##### Input data #####
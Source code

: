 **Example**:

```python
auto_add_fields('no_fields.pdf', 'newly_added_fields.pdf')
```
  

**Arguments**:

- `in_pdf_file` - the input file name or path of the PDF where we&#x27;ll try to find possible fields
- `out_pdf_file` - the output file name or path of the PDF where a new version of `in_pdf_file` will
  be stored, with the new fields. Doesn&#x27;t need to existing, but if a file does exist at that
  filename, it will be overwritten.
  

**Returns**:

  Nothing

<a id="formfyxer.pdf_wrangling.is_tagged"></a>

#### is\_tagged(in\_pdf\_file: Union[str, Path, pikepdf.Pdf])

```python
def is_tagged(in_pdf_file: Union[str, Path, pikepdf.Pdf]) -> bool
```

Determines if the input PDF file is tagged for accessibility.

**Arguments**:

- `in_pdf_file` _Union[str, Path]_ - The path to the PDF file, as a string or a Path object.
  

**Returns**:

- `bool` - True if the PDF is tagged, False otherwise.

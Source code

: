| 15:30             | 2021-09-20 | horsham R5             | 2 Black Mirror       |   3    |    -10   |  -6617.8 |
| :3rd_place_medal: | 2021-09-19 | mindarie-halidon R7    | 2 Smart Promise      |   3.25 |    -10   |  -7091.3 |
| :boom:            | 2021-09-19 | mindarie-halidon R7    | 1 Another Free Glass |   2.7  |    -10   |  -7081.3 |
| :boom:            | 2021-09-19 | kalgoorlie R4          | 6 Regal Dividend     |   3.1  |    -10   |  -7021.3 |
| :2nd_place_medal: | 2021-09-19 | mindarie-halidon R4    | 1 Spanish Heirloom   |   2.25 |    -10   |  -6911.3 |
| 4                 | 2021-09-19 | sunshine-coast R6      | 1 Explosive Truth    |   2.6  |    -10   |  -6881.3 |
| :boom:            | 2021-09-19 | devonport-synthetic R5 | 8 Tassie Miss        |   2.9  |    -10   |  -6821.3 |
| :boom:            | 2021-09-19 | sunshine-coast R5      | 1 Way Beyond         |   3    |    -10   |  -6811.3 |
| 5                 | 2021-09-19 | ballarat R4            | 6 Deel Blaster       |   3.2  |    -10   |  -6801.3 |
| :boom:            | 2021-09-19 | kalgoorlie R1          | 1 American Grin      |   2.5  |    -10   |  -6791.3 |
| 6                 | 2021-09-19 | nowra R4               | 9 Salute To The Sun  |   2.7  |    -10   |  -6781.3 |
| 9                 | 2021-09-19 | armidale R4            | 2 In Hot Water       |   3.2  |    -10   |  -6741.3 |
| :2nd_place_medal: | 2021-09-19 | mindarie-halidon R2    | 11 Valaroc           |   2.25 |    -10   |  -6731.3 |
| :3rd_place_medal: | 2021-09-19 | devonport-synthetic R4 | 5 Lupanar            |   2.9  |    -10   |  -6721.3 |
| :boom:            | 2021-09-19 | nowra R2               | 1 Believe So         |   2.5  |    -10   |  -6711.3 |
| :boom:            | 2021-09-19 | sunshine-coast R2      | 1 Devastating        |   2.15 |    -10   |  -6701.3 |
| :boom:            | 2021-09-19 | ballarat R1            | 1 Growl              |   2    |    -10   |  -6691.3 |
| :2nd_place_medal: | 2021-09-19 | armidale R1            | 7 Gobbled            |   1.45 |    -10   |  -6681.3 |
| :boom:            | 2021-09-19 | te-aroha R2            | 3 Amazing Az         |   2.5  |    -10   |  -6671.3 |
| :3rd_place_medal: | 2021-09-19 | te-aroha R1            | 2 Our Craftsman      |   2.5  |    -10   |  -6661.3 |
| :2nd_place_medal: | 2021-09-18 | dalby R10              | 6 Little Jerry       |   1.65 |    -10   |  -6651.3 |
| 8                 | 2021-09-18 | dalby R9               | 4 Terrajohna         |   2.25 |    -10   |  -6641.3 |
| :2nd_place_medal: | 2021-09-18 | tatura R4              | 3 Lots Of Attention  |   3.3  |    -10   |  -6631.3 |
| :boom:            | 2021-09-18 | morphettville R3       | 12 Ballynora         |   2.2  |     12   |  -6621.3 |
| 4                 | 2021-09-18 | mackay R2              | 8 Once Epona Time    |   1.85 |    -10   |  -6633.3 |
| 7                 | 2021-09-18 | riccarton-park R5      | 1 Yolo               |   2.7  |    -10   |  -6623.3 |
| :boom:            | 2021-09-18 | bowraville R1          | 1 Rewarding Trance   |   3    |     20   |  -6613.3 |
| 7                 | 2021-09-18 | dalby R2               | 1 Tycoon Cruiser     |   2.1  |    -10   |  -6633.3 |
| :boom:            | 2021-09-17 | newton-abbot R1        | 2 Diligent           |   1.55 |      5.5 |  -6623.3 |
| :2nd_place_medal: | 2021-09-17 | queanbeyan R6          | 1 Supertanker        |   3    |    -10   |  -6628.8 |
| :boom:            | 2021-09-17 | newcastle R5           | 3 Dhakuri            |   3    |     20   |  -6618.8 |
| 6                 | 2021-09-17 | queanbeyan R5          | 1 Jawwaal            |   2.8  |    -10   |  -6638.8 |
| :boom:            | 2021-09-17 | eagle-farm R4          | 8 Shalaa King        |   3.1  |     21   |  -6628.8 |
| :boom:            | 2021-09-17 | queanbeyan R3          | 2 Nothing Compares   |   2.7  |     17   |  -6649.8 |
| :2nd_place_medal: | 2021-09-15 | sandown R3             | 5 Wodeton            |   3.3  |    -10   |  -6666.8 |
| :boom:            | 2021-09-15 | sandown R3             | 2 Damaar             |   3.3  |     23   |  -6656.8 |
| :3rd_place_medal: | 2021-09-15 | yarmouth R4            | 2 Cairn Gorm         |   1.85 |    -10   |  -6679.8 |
#####
Instructions to follow
Indicate how many lines in the records above include the word "nowra", giving no other content.

Your response
2